▶ _Task_: Write out again, exactly, the lines below starting at the one with "- **Multi-Position**: Support" and ending at the one with "## 🎈 Popover Component".

▶ _Source information_:
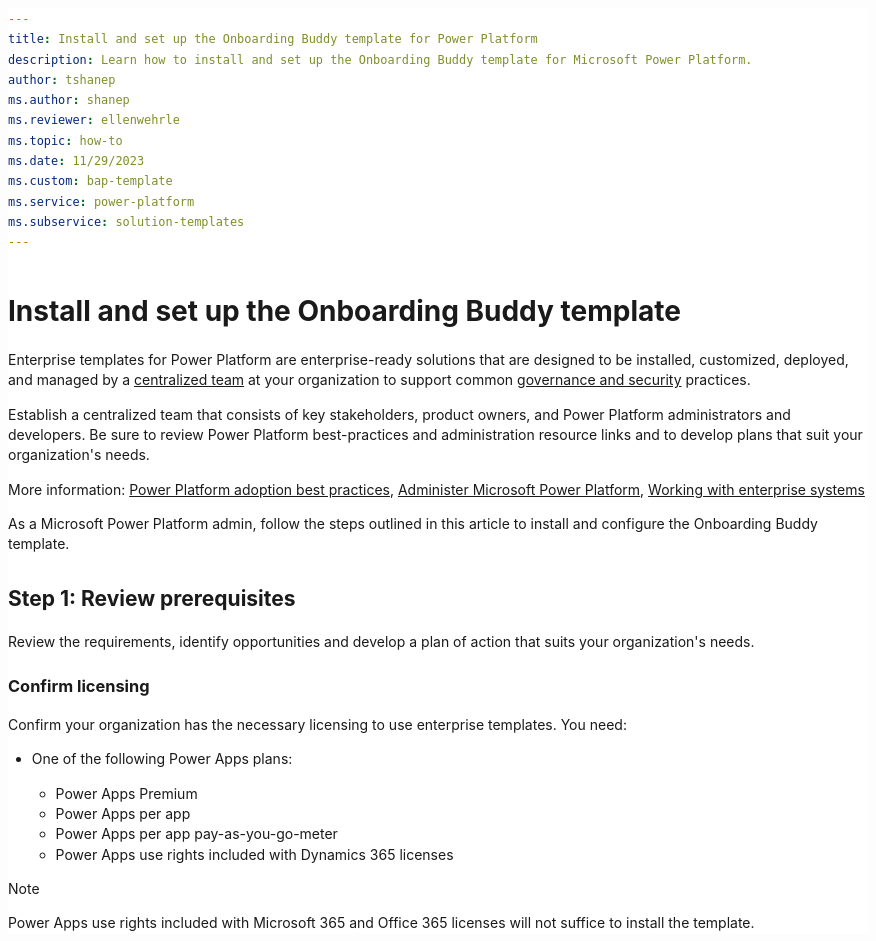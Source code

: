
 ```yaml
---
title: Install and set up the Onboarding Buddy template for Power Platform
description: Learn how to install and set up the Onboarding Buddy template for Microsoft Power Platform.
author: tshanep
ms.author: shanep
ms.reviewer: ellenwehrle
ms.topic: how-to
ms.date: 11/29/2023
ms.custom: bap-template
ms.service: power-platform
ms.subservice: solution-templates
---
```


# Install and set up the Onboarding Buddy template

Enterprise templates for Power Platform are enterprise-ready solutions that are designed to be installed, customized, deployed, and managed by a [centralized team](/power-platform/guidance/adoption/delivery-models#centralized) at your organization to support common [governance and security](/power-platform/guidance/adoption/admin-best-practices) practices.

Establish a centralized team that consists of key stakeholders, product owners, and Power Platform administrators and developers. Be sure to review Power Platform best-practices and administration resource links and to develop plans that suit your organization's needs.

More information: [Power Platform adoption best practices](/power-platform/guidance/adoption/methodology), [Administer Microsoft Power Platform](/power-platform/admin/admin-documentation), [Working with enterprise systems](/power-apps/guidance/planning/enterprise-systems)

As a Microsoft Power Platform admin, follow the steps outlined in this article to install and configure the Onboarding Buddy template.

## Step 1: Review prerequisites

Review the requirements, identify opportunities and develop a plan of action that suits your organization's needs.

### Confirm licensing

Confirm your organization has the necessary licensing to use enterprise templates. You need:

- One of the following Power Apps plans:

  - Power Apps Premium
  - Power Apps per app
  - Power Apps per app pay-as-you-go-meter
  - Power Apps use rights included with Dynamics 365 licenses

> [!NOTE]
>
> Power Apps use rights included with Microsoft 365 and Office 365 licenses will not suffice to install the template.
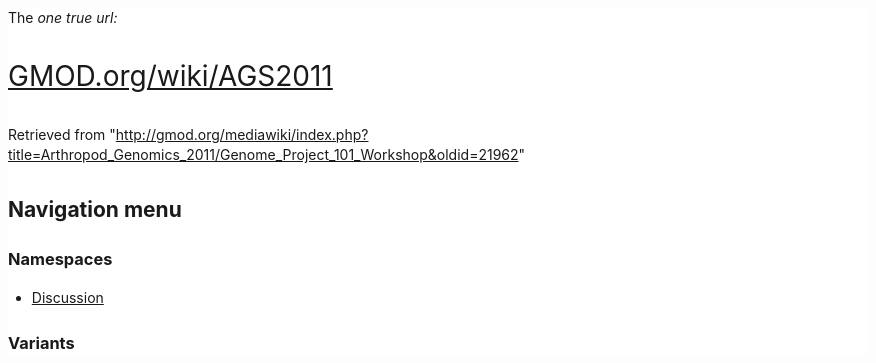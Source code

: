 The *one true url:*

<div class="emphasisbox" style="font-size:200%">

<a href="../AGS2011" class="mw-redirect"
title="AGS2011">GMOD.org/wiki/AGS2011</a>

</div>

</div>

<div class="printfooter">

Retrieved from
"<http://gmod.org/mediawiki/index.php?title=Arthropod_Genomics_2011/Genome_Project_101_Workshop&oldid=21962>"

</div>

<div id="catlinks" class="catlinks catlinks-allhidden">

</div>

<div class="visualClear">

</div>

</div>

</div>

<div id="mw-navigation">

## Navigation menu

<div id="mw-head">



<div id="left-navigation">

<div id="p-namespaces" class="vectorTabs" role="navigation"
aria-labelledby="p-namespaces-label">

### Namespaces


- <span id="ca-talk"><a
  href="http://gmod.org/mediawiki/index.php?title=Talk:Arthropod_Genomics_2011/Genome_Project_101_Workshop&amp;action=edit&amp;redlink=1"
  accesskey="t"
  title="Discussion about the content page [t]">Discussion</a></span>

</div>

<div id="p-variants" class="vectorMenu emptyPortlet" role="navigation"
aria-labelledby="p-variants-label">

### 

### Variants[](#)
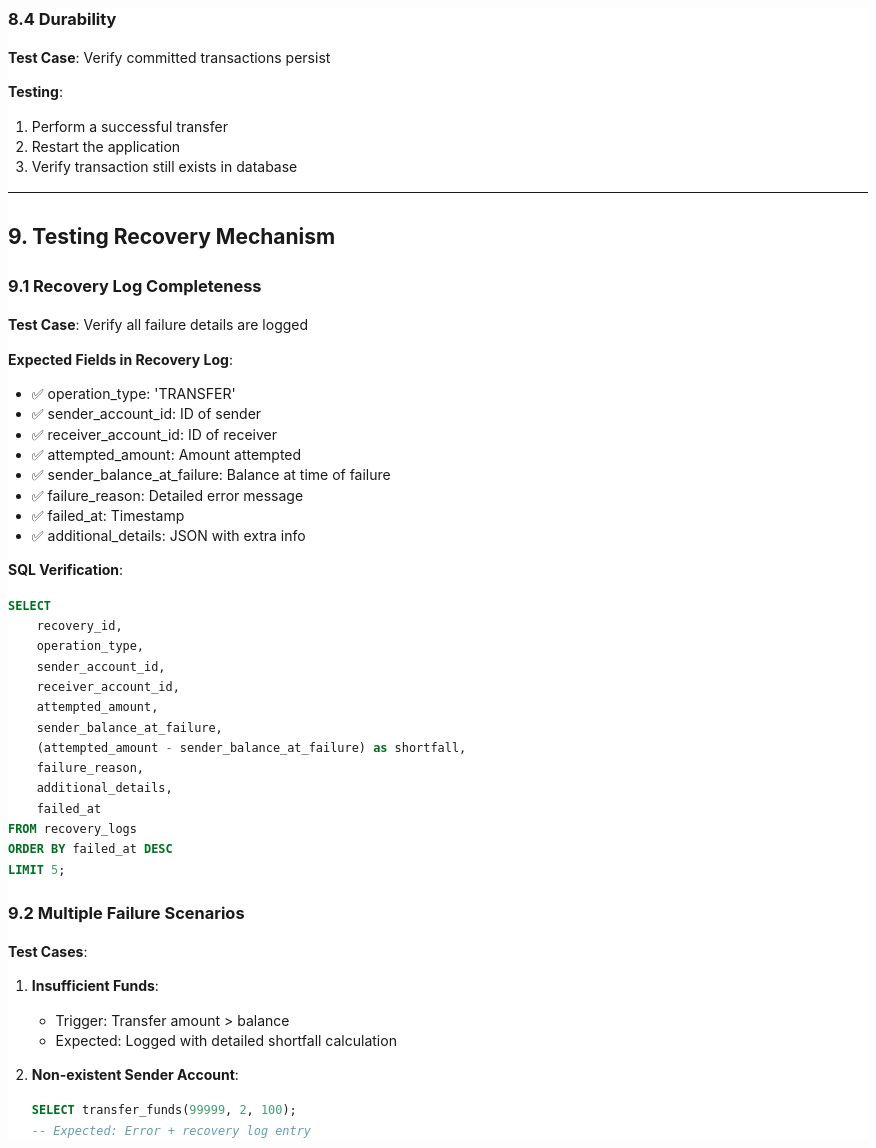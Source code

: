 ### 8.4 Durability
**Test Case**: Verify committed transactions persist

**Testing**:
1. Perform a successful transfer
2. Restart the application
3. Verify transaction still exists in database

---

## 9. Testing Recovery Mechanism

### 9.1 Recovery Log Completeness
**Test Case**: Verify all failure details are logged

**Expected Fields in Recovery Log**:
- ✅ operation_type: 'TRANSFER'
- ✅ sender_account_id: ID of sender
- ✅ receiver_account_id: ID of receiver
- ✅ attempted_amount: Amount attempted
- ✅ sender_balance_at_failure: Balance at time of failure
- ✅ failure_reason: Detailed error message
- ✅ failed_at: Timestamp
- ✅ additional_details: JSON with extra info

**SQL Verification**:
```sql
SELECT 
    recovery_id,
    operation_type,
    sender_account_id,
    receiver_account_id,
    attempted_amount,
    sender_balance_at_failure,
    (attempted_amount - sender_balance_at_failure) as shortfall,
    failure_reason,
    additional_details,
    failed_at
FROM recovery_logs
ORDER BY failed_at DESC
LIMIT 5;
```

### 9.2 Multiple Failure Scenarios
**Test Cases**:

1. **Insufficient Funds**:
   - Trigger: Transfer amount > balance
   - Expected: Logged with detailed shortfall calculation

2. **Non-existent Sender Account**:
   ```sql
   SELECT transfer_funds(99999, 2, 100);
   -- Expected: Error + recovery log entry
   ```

---

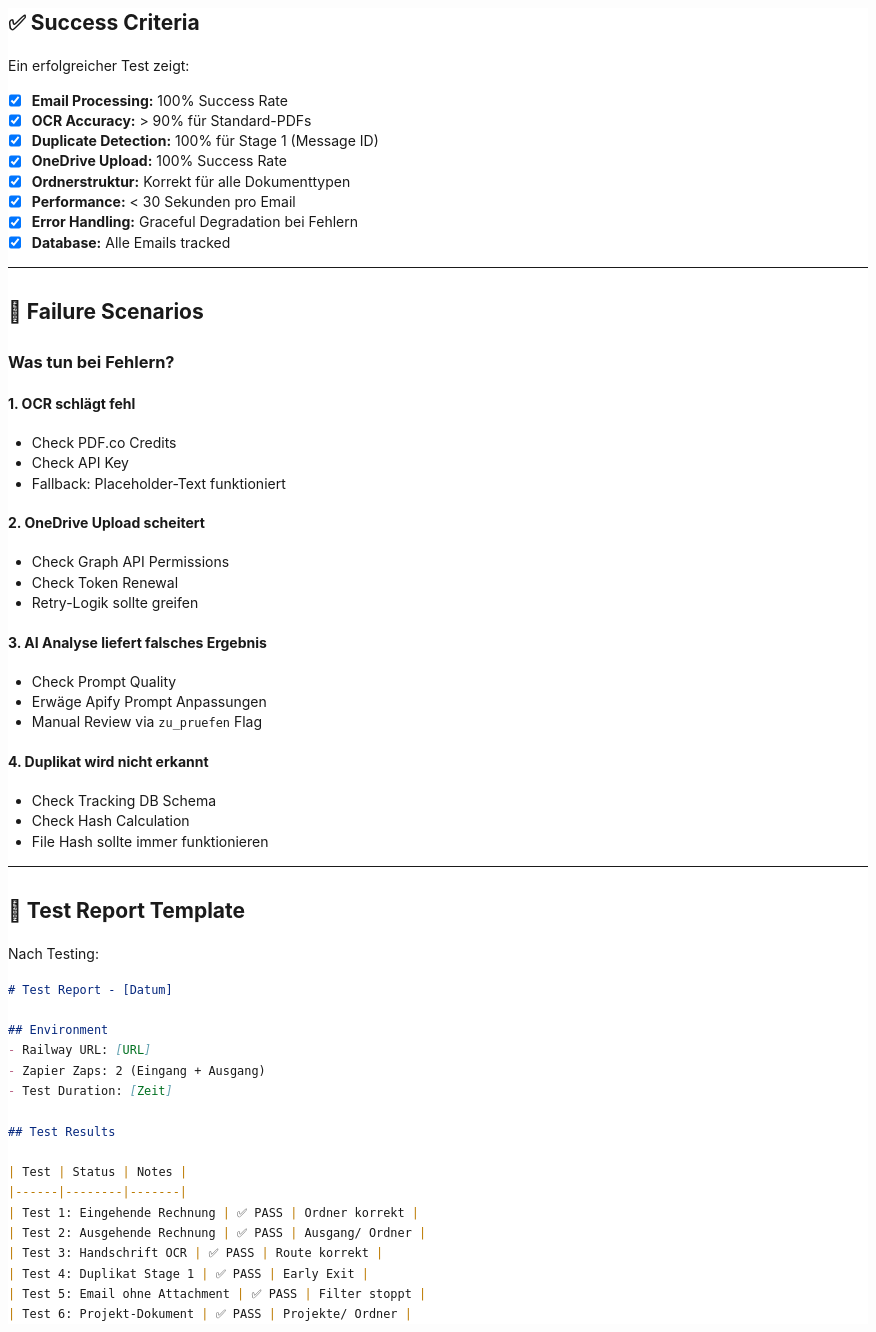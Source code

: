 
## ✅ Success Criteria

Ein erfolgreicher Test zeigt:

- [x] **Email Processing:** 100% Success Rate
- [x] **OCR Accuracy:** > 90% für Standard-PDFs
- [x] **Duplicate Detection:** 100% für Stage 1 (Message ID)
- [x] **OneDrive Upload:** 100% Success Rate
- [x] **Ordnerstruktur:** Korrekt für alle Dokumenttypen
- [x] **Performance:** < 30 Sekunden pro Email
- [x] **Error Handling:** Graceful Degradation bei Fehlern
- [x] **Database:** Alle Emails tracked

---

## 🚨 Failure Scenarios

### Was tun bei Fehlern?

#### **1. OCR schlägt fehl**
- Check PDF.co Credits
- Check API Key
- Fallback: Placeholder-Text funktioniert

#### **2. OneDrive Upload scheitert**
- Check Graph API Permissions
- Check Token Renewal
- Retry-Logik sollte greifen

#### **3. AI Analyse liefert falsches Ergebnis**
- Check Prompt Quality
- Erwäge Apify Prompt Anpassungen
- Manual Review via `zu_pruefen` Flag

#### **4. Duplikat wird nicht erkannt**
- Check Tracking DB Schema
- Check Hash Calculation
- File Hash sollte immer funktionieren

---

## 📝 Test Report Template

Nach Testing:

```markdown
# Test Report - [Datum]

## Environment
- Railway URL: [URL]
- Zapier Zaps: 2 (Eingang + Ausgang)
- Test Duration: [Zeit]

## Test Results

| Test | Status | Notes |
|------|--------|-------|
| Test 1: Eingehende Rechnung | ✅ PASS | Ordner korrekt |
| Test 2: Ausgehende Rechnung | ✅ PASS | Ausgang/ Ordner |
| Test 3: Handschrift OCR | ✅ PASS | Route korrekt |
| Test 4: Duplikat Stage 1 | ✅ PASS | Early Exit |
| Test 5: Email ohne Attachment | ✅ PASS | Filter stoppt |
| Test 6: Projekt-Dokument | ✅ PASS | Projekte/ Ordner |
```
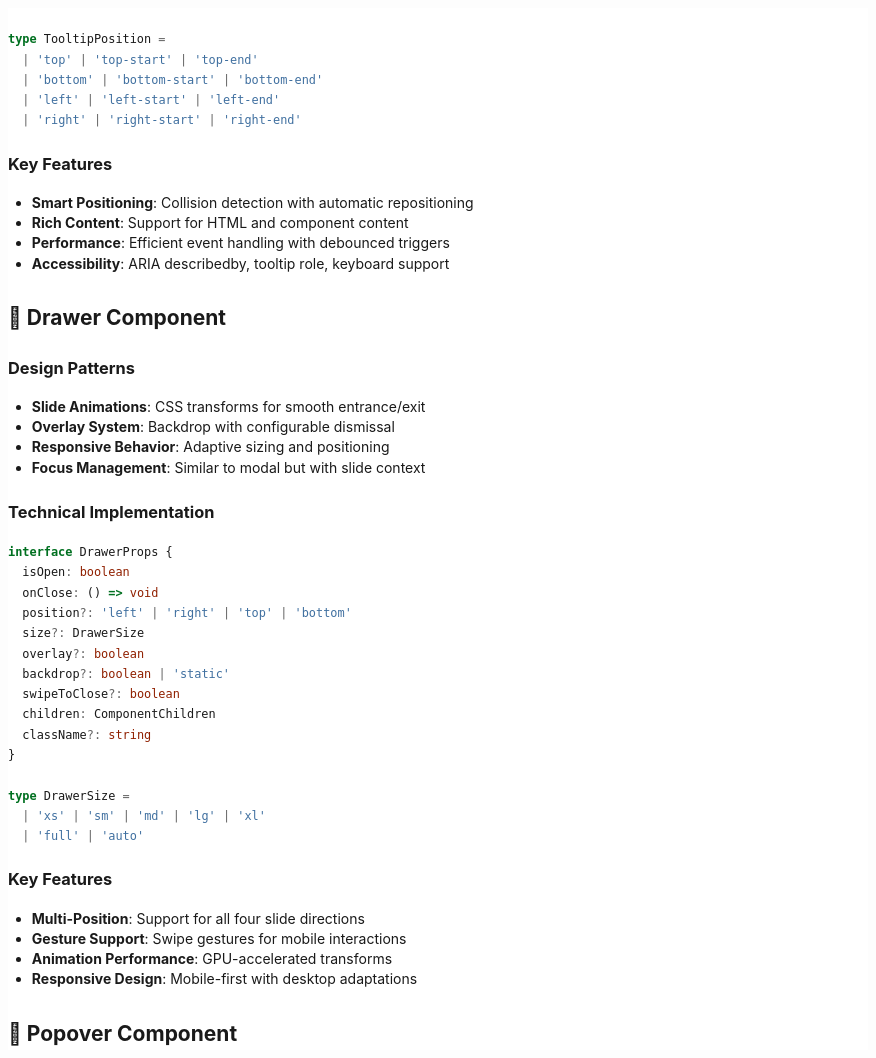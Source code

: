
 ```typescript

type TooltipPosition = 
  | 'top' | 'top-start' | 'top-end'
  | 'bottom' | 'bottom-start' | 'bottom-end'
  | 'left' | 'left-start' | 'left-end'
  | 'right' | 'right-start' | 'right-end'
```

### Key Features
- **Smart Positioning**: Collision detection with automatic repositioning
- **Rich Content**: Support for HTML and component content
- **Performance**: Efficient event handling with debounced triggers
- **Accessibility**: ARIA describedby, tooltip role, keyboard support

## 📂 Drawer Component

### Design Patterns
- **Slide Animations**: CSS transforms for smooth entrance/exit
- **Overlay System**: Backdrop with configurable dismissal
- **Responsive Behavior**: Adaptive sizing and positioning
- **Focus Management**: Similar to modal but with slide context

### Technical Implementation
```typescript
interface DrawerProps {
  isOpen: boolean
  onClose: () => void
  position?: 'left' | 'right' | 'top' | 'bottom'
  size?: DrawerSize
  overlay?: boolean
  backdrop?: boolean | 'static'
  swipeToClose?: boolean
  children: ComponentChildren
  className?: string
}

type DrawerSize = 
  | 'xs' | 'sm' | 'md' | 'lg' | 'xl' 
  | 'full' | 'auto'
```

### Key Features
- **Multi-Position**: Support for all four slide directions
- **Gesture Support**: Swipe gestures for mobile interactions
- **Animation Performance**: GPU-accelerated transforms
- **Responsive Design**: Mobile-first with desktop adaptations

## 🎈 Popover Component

▶ _Solution for this problem_:
- **Multi-Position**: Support for all four slide directions
- **Gesture Support**: Swipe gestures for mobile interactions
- **Animation Performance**: GPU-accelerated transforms
- **Responsive Design**: Mobile-first with desktop adaptations

## 🎈 Popover Component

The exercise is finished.